Belarusian President Alexander Lukashenko sentenced those who participated in the protests and insulted state officials to imprisonment by law on Tuesday, a precedent for this veteran leader in last year’s elections. It’s part of a crackdown.
In a series of amendments to the criminal law, Lukashenko also introduced the first four-year imprisonment for those convicted of disseminating false information that distrusted the state.
The Russian-backed president also introduced stricter penalties for resisting police and using the symbol of protest.
Under the new law, persons who have been detained at least twice for participating in protests or have insulted government officials were previously subject to detention or fines, but were sentenced to up to three years in prison. Will be done.
“This, of course, exacerbates the situation in the area of civil and political rights,” said Valentin Stefanovich of the Biasna-96 Human Rights Group. “These laws are, in fact, no longer against protests, but against any dissent.”
Lukashenko, who has been in power since 1994, has launched a violent crackdown on large-scale protests after winning the August elections.
Lukashenko did not comment on the new measures that Congress first adopted last month, but warned in March that it would take a stricter response to opposition.

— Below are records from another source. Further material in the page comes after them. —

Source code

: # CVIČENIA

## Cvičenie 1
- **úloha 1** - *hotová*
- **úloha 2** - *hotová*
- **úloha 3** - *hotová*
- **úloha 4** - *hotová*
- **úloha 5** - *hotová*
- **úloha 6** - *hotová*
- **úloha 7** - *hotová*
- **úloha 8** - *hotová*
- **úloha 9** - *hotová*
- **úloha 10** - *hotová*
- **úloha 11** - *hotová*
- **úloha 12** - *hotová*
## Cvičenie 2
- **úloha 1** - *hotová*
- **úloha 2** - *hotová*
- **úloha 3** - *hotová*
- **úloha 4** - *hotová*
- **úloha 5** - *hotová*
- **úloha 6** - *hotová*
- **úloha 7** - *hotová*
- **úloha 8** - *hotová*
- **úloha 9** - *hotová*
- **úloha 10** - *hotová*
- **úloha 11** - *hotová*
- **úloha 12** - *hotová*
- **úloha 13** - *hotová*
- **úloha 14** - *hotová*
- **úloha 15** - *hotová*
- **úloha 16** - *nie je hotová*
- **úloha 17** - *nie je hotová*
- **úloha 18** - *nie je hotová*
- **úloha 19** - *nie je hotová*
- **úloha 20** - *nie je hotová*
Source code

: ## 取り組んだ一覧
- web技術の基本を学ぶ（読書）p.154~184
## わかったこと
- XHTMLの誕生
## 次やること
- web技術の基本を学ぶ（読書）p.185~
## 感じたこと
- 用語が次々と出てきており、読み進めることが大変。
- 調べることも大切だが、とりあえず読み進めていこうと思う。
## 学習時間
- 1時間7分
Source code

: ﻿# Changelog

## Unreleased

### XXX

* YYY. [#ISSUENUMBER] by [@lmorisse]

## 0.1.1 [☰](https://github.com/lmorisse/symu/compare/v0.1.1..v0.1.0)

“We need to be prepared for signs of destructive activity, from calling for illegal strikes to manipulating people’s minds with Internet technology. At each such step, we have the right response tools in our arsenal. need to do it.”
Lukashenko has previously signed amendments to the law governing media, allowing the government to close media outlets without the need for court orders as before.
The European Union (EU) forced the landing of a Ryanair plane during a flight from Greece to Lithuania, after the arrest of dissident Belarusian blogger Roman Protasevich on May 23. We are preparing new sanctions against Minsk.
A joint delegation of the European Union, the United States, the United Kingdom, Switzerland and Japan met with Belarusian Foreign Minister Vladimir Makey in Minsk on Tuesday.
In a statement, the delegation called on Belarus to stop “inhumane treatment of peaceful protesters and political prisoners.”